EXERCISE BRIEF ▸ Omit all pictures. Print the remaining lines exactly, from the start of the data through the line containing "6. CgsGeometry - 修改方法hasJbsInArea，判断一个区域内是否存在军标的方法bug".

DATA LISTING ▸
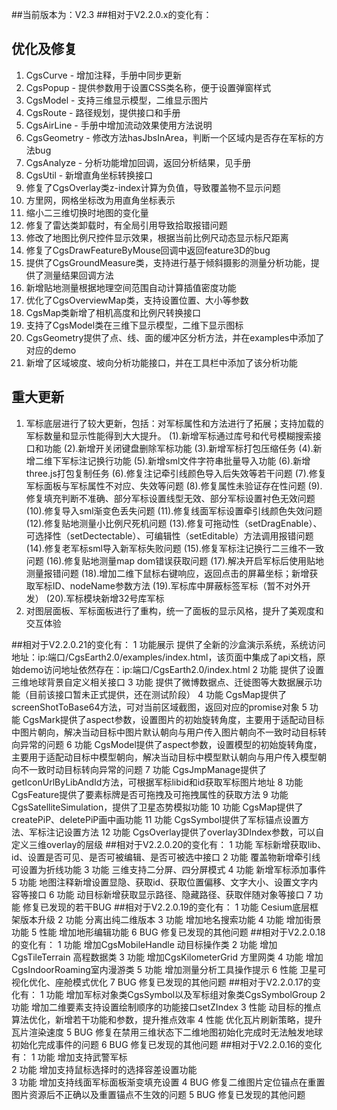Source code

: ##当前版本为：V2.3
##相对于V2.2.0.x的变化有：
## 优化及修复
  1. CgsCurve - 增加注释，手册中同步更新
  2. CgsPopup - 提供参数用于设置CSS类名称，便于设置弹窗样式
  3. CgsModel - 支持三维显示模型，二维显示图片
  4. CgsRoute - 路径规划，提供接口和手册
  5. CgsAirLine - 手册中增加流动效果使用方法说明
  6. CgsGeometry - 修改方法hasJbsInArea，判断一个区域内是否存在军标的方法bug
  7. CgsAnalyze - 分析功能增加回调，返回分析结果，见手册
  8. CgsUtil - 新增直角坐标转换接口
  9. 修复了CgsOverlay类z-index计算为负值，导致覆盖物不显示问题
  10. 方里网，网格坐标改为用直角坐标表示
  11. 缩小二三维切换时地图的变化量
  12. 修复了雷达类卸载时，有全局引用导致拾取报错问题
  13. 修改了地图比例尺控件显示效果，根据当前比例尺动态显示标尺距离
  14. 修复了CgsDrawFeatureByMouse回调中返回feature3D的bug
  15. 提供了CgsGroundMeasure类，支持进行基于倾斜摄影的测量分析功能，提供了测量结果回调方法
  16. 新增贴地测量根据地理空间范围自动计算插值密度功能
  17. 优化了CgsOverviewMap类，支持设置位置、大小等参数
  18. CgsMap类新增了相机高度和比例尺转换接口
  19. 支持了CgsModel类在三维下显示模型，二维下显示图标
  20. CgsGeometry提供了点、线、面的缓冲区分析方法，并在examples中添加了对应的demo
  21. 新增了区域坡度、坡向分析功能接口，并在工具栏中添加了该分析功能
## 重大更新
  1. 军标底层进行了较大更新，包括：对军标属性和方法进行了拓展；支持加载的军标数量和显示性能得到大大提升。
    (1).新增军标通过库号和代号模糊搜索接口和功能
    (2).新增开关闭键盘删除军标功能
    (3).新增军标打包压缩任务
    (4).新增二维下军标注记换行功能
    (5).新增sml文件字符串批量导入功能
    (6).新增three.js打包复制任务
    (6).修复注记牵引线颜色导入后失效等若干问题
    (7).修复军标面板与军标属性不对应、失效等问题
    (8).修复属性未验证存在性问题
    (9).修复填充判断不准确、部分军标设置线型无效、部分军标设置衬色无效问题
    (10).修复导入sml渐变色丢失问题
    (11).修复线面军标设置牵引线颜色失效问题
    (12).修复贴地测量小比例尺死机问题
    (13).修复可拖动性（setDragEnable）、可选择性（setDectectable）、可编辑性（setEditable）方法调用报错问题
    (14).修复老军标sml导入新军标失败问题
    (15).修复军标注记换行二三维不一致问题
    (16).修复贴地测量map dom错误获取问题
    (17).解决开启军标后使用贴地测量报错问题
    (18).增加二维下鼠标右键响应，返回点击的屏幕坐标；新增获取军标ID、nodeName参数方法
    (19).军标库中屏蔽标签军标（暂不对外开发）
    (20).军标模块新增32号库军标
  2. 对图层面板、军标面板进行了重构，统一了面板的显示风格，提升了美观度和交互体验

##相对于V2.2.0.21的变化有：
  1  功能展示  提供了全新的沙盒演示系统，系统访问地址：ip:端口/CgsEarth2.0/examples/index.html，该页面中集成了api文档，原始demo访问地址依然存在：ip:端口/CgsEarth2.0/index.html
  2  功能  提供了设置三维地球背景自定义相关接口
  3  功能  提供了微博数据点、迁徙图等大数据展示功能（目前该接口暂未正式提供，还在测试阶段）
  4  功能   CgsMap提供了screenShotToBase64方法，可对当前区域截图，返回对应的promise对象
  5  功能   CgsMark提供了aspect参数，设置图片的初始旋转角度，主要用于适配动目标中图片朝向，解决当动目标中图片默认朝向与用户传入图片朝向不一致时动目标转向异常的问题
  6  功能   CgsModel提供了aspect参数，设置模型的初始旋转角度，主要用于适配动目标中模型朝向，解决当动目标中模型默认朝向与用户传入模型朝向不一致时动目标转向异常的问题
  7  功能   CgsJmpManage提供了getIconUrlByLibAndId方法，可根据军标libid和id获取军标图片地址
  8  功能   CgsFeature提供了要素标牌是否可拖拽及可拖拽属性的获取方法
  9  功能   CgsSatelliteSimulation，提供了卫星态势模拟功能
 10  功能   CgsMap提供了createPiP、deletePiP画中画功能
 11  功能   CgsSymbol提供了军标锚点设置方法、军标注记设置方法
 12  功能   CgsOverlay提供了overlay3DIndex参数，可以自定义三维overlay的层级
##相对于V2.2.0.20的变化有：
  1   功能   军标新增获取lib、id、设置是否可见、是否可被编辑、是否可被选中接口
  2   功能   覆盖物新增牵引线可设置为折线功能
  3   功能   三维支持二分屏、四分屏模式
  4   功能   新增军标添加事件
  5   功能   地图注释新增设置显隐、获取id、获取位置偏移、文字大小、设置文字内容等接口
  6   功能   动目标新增获取显示路径、隐藏路径、获取伴随对象等接口
  7   功能   修复已发现的若干BUG
##相对于V2.2.0.19的变化有：
  1	功能	Cesium底层框架版本升级
  2	功能	分离出纯二维版本
  3	功能	增加地名搜索功能
  4	功能	增加街景功能
  5	性能	增加地形编辑功能
  6	BUG	修复已发现的其他问题
##相对于V2.2.0.18的变化有：
  1	功能	增加CgsMobileHandle 动目标操作类
  2	功能	增加CgsTileTerrain 高程数据类
  3	功能	增加CgsKilometerGrid 方里网类
  4	功能	增加CgsIndoorRoaming室内漫游类
  5	功能	增加测量分析工具操作提示
  6	性能	卫星可视化优化、座舱模式优化
  7	BUG	修复已发现的其他问题
##相对于V2.2.0.17的变化有：
  1	功能	增加军标对象类CgsSymbol以及军标组对象类CgsSymbolGroup
  2	功能	增加二维要素支持设置绘制顺序的功能接口setZIndex
  3	性能	动目标的推点算法优化，新增若干功能和参数，提升推点效率
  4	性能	优化瓦片刷新策略，提升瓦片渲染速度
  5	BUG	修复在禁用三维状态下二维地图初始化完成时无法触发地球初始化完成事件的问题
  6	BUG	修复已发现的其他问题
##相对于V2.2.0.16的变化有：
  1	功能	增加支持武警军标	
  2	功能	增加支持鼠标选择时的选择容差设置功能	
  3	功能	增加支持线面军标面板渐变填充设置
  4	BUG	修复二维图片定位锚点在重置图片资源后不正确以及重置锚点不生效的问题
  5	BUG	修复已发现的其他问题
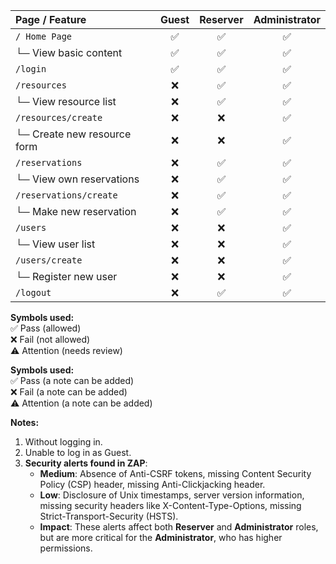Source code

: | **Page / Feature**                    | **Guest** | **Reserver** | **Administrator** |
|:-------------------------------------|:---------:|:------------:|:-----------------:|
| `/ Home Page`                      | ✅        | ✅           | ✅                |
| └─ View basic content                | ✅        | ✅           | ✅                |
| `/login`                             | ✅        | ✅           | ✅                |
| `/resources`                         | ❌        | ✅           | ✅                |
| └─ View resource list                | ❌        | ✅           | ✅                |
| `/resources/create`                 | ❌        | ❌           | ✅                |
| └─ Create new resource form          | ❌        | ❌           | ✅                |
| `/reservations`                      | ❌        | ✅           | ✅                |
| └─ View own reservations             | ❌        | ✅           | ✅                |
| `/reservations/create`              | ❌        | ✅           | ✅                |
| └─ Make new reservation              | ❌        | ✅           | ✅                |
| `/users`                             | ❌        | ❌           | ✅                |
| └─ View user list                    | ❌        | ❌           | ✅                |
| `/users/create`                      | ❌        | ❌           | ✅                |
| └─ Register new user                 | ❌        | ❌           | ✅                |
| `/logout`                            | ❌        | ✅           | ✅                |

**Symbols used:**  
✅ Pass (allowed)  
❌ Fail (not allowed)  
⚠️ Attention (needs review)


**Symbols used:**  
✅ Pass (a note can be added)  
❌ Fail (a note can be added)  
⚠️ Attention (a note can be added)

**Notes:**  
1. Without logging in.
2. Unable to log in as Guest.
3. **Security alerts found in ZAP**:
   - **Medium**: Absence of Anti-CSRF tokens, missing Content Security Policy (CSP) header, missing Anti-Clickjacking header.
   - **Low**: Disclosure of Unix timestamps, server version information, missing security headers like X-Content-Type-Options, missing Strict-Transport-Security (HSTS).
   - **Impact**: These alerts affect both **Reserver** and **Administrator** roles, but are more critical for the **Administrator**, who has higher permissions.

EXERCISE RESULT ▸
Source code

: ##当前版本为：V2.3
##相对于V2.2.0.x的变化有：
## 优化及修复
  1. CgsCurve - 增加注释，手册中同步更新
  2. CgsPopup - 提供参数用于设置CSS类名称，便于设置弹窗样式
  3. CgsModel - 支持三维显示模型，二维显示图片
  4. CgsRoute - 路径规划，提供接口和手册
  5. CgsAirLine - 手册中增加流动效果使用方法说明
  6. CgsGeometry - 修改方法hasJbsInArea，判断一个区域内是否存在军标的方法bug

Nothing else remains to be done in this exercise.